In this example here we have the FTSE 100 daily chart. Now there are some arrows that I've put onto this particular chart here. After the low of 5,033, notice that the FTSE had climbed above its 20 day moving average. The ADX was still above 20 indicating that the move should be sufficient enough to get towards the upside.

Now the second blue arrow indicates when we had a dip below the 20 ADX line and then climbed back above there and as you can see, FTSE steadily moved towards the upside making a high at 5,833.

Now at that point the market had then closed below its 20 day moving average indicating that there might be a reversal. As you can see, the FTSE dropped quite sharply down towards the 4,898 level, but what else do we observe? Notice that there is a rise in the ADX indicator and that was suggesting that the move towards the downside was a fairly strong one. So as you can see here, that was quite a nice set up and it worked very well as opposed to a previous chart we had a mixed signal there.

So it's worthwhile paying attention to these indicators, but it's also worth noting that they're not the be all and end all. You don't really want to rely on an indicator 100 percent of the time. They're simply tools and that's all they're going to do for you. They're going to give you some added confirmation at certain times and at certain times they will fail.

So in conclusion, please pay attention to some of the following points here. We want to notice if the ADX reading is above or below 20. If it's above 20 it's suggesting that the move, or the trend, should be fairly strong. If it's below 20, it's suggesting that the move, or the trend, could be weak.

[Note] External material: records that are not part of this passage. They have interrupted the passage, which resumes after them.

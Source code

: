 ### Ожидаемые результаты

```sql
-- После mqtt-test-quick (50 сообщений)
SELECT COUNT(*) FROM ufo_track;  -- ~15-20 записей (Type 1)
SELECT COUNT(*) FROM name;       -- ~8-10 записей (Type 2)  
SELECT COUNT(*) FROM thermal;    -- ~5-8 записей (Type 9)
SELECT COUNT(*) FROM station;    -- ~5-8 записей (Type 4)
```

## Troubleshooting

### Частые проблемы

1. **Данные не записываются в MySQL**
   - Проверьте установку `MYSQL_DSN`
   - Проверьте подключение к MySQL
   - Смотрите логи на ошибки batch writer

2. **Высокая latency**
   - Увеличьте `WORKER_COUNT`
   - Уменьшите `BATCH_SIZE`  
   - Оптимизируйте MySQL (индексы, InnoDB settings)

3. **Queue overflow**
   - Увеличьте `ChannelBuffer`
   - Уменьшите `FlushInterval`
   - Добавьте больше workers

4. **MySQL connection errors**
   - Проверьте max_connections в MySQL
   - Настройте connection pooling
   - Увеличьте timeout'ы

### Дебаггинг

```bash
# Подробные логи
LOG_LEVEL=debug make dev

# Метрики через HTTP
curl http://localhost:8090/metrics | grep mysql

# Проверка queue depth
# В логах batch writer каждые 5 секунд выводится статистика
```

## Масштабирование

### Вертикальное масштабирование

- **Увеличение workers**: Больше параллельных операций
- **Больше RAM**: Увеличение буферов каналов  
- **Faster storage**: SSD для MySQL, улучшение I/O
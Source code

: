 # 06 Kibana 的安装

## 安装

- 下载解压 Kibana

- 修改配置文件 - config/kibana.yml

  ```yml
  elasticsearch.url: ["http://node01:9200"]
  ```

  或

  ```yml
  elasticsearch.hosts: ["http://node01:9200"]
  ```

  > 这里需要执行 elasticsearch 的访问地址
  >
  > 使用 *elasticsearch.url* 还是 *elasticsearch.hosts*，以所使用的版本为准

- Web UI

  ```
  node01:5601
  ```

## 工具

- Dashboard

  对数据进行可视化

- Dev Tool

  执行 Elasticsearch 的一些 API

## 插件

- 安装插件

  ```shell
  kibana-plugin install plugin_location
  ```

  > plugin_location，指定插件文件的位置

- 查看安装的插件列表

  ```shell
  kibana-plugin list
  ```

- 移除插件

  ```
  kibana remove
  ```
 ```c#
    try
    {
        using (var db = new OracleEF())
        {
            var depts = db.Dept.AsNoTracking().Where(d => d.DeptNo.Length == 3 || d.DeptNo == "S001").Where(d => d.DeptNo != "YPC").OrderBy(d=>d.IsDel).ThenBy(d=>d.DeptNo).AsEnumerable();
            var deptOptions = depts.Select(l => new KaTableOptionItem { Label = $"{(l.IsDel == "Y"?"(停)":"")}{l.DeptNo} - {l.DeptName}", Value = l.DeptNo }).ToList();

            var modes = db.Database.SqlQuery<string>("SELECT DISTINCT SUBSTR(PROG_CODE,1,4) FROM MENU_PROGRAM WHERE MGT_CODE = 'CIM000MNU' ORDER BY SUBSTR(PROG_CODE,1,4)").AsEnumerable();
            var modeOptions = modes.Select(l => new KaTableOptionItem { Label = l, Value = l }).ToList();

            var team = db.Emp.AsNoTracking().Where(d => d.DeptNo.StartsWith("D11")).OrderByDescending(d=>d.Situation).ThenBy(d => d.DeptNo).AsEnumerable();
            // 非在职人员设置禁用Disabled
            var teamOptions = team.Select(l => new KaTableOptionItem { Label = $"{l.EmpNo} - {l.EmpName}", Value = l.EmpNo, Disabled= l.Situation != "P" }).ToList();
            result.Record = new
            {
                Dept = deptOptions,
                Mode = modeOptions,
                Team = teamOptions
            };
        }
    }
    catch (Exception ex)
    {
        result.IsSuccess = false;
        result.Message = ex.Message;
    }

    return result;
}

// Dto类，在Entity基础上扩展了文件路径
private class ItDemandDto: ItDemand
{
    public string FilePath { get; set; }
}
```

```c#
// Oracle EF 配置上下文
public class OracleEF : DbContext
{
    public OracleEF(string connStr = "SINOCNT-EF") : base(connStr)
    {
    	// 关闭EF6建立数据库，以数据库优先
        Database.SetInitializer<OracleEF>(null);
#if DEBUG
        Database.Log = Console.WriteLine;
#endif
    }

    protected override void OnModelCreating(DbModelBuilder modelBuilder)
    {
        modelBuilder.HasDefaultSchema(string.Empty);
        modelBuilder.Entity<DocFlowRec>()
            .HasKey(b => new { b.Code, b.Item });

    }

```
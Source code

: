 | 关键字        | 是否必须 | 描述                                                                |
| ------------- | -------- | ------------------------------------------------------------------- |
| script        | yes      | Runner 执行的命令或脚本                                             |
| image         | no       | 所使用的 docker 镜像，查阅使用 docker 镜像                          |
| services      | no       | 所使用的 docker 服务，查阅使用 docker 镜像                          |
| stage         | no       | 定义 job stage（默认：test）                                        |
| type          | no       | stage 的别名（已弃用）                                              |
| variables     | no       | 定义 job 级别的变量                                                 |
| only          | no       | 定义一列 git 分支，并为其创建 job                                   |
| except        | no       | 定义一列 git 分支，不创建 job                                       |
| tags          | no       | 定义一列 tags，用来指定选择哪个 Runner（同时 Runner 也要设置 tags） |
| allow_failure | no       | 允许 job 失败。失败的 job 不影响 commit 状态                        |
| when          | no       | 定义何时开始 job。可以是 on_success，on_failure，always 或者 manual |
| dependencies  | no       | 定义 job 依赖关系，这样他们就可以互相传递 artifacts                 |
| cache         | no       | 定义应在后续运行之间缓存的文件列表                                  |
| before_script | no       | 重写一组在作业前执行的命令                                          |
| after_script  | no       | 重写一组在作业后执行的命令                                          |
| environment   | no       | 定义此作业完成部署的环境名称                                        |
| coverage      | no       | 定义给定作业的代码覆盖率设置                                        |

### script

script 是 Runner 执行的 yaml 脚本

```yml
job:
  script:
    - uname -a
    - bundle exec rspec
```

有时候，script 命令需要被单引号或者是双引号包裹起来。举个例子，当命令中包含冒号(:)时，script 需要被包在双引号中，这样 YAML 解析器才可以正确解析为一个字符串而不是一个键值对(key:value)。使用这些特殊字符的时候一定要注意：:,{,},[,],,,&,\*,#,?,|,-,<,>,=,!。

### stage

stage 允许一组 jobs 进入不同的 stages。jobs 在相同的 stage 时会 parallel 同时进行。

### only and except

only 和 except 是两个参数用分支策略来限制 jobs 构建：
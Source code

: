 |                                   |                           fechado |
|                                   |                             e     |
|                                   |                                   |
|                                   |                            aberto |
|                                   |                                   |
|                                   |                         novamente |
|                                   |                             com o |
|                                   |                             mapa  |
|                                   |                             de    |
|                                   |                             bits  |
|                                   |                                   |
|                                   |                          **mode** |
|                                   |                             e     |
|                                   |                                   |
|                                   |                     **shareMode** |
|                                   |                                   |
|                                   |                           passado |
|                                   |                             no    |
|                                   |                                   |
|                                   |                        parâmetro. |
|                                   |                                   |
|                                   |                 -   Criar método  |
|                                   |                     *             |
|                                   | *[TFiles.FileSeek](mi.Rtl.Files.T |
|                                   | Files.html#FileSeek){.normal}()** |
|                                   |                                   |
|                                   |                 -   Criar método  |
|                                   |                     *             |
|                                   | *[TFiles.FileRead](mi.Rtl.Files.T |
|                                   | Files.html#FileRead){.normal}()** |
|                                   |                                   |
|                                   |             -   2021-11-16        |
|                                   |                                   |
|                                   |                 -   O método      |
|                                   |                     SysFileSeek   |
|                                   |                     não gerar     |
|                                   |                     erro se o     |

Also, is the market trading above or below the 20 period moving average? In other words, are we trading towards the upside or towards the downside? What is the overall trend of prices?

Then of course you want to pay attention to support and resistance levels. In a previous lesson I've talked about psychological round numbers. Are we heading towards a psychological round number in resistance or support because that may have an impact on the current move as well?

Then of course, pay attention to the behaviour of prices. Are the price bars narrow or are they expanding because that will suggest that prices are moving in a greater trend move than a narrow trend move?

In the next lesson we'll talk about ADX along with another indicator. In the meantime, have a great trading week. This is Sandy Jadeja.